(Saved data entries)
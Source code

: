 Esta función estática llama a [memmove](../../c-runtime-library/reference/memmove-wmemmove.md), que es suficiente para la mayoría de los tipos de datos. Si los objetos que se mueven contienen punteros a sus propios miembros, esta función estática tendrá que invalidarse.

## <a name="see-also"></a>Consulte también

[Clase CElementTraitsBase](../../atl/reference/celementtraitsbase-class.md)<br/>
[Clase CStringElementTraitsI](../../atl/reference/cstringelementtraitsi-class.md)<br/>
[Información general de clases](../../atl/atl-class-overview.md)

* Work task
Where does the string "reference" appear in the records? Copy every line that holds it.

* Written response
: Esta función estática llama a [memmove](../../c-runtime-library/reference/memmove-wmemmove.md), que es suficiente para la mayoría de los tipos de datos. Si los objetos que se mueven contienen punteros a sus propios miembros, esta función estática tendrá que invalidarse.
[Clase CElementTraitsBase](../../atl/reference/celementtraitsbase-class.md)<br/>
[Clase CStringElementTraitsI](../../atl/reference/cstringelementtraitsi-class.md)<br/>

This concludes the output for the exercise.